THE SUMMER of 1990 was a turbulent one in sports. George Steinbrenner was suspended by baseball commissioner Fay Vincent for his involvement with a small-time gambler named Howie Spira. Pete Rose was headed to prison. Bob Clarke had just been fired as the Flyers' general manager. Ron Hextall was holding out for $1 million.

THE SUMMER of 1990 was a turbulent one in sports. George Steinbrenner was suspended by baseball commissioner Fay Vincent for his involvement with a small-time gambler named Howie Spira. Pete Rose was headed to prison. Bob Clarke had just been fired as the Flyers' general manager. Ron Hextall was holding out for $1 million.

(One million! For a goalie!! The nerve!!)

And . . . Don King was battling it out with Buster Douglas and his manager in a New York courtroom over the boxer's future, with casino owners Steve Wynn and Donald Trump either directly or indirectly involved and millions of dollars at stake.

An analysis by USA Today in June found that Trump has been involved in about 3,500 lawsuits, about 1,900 in which he was the plaintiff. On the campaign trail he claims he's won most of them, and the article in USA Today determined that "Among those cases with a clear resolution, Trump's side was the apparent victor in 451 and the loser in 38" and that "in about 500 other cases, judges dismissed plaintiffs' claims against Trump."

The overwhelming majority of them, though, ended in settlement, the terms not disclosed, a clear winner hard to determine.

So it was in the summer of 1990, when a colorful cast of boxing characters - including some unlikely allies - assembled in U.S. District Court in Manhattan to hash out when and where the next heavyweight championship of the world would be held.
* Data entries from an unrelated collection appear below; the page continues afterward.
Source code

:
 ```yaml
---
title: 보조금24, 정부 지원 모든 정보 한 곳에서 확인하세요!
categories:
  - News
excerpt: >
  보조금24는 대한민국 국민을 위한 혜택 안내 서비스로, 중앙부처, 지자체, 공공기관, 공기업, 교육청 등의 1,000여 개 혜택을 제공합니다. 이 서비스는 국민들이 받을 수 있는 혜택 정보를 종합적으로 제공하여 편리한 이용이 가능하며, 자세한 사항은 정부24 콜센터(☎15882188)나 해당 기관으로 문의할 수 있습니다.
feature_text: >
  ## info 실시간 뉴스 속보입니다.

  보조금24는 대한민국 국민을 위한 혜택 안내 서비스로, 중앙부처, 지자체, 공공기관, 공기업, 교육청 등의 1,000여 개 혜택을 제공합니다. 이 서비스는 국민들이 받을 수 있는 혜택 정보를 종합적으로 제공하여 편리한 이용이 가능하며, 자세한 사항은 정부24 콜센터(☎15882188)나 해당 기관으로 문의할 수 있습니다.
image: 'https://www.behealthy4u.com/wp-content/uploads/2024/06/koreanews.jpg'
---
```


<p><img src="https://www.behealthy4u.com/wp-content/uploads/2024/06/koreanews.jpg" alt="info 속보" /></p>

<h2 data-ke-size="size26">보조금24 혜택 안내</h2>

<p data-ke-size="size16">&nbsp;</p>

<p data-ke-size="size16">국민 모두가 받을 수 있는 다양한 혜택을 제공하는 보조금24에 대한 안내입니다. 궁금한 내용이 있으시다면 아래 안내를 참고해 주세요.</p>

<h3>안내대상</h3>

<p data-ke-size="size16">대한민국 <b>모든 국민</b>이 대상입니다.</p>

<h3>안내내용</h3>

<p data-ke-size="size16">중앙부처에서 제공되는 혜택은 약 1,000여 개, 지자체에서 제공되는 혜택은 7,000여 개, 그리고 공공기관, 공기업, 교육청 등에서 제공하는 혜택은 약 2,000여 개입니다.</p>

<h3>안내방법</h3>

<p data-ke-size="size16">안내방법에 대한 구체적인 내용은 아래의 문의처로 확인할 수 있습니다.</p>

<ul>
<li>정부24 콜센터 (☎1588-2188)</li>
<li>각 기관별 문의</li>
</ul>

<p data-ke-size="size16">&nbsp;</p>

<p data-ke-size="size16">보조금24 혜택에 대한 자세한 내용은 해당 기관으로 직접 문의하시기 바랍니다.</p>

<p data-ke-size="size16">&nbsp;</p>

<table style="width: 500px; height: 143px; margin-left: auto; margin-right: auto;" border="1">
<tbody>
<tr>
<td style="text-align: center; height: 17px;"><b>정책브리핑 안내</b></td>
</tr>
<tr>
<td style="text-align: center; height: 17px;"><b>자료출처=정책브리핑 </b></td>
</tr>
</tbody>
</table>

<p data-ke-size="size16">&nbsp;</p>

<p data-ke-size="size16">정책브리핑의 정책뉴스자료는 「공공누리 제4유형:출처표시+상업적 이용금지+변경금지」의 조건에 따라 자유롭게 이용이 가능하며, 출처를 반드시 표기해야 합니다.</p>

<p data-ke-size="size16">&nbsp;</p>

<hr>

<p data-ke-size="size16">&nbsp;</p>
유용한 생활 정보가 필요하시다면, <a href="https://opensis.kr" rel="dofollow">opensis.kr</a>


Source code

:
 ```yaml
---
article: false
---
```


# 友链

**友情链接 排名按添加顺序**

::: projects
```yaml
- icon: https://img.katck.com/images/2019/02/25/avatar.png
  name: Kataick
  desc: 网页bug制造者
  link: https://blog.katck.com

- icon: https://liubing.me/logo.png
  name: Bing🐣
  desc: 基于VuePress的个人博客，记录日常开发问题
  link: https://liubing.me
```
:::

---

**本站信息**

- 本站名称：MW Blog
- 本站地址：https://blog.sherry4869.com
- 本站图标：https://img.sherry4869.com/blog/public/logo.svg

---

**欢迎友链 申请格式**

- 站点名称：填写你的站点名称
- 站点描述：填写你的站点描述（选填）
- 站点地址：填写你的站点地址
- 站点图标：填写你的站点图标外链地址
I was the national boxing writer for The National Sports Daily, an acclaimed but short-lived daily sports-only national newspaper headed up by famed sports writer Frank Deford and bankrolled by Emilio Azcárraga Jr., who built his fortune through Univision, Televisa and real estate ventures. It was a cool gig, while it lasted, taking me to several countries including Japan, where I had covered the Douglas-Mike Tyson fight the previous February and spent considerable time beforehand in Tyson's inner circle, hanging out in his hotel room, sharing some ribs and wings.

(There are some images you take to the grave. Watching King devour a plate of ribs at 11 a.m. would be one of them. But I digress . . . )

What I learned from that fight, and from the tumultuous months that followed, is that wins and losses are in the eyes of the beholder and . . . the truth is not always what it seems.

It sure seemed that King tried to overturn the results of that fight in the hours that followed it, arguing that referee Octavio Meyran of Mexico had waited too long to start the count when Douglas was knocked down in the eighth round.

"The first knockout obliterated the second knockout - Buster Douglas was knocked out," King bellowed during a press conference after Douglas' shocking, 10th-round knockout of Tyson, clearly sounding - at least to me - as the promoter of one, but not both fighters.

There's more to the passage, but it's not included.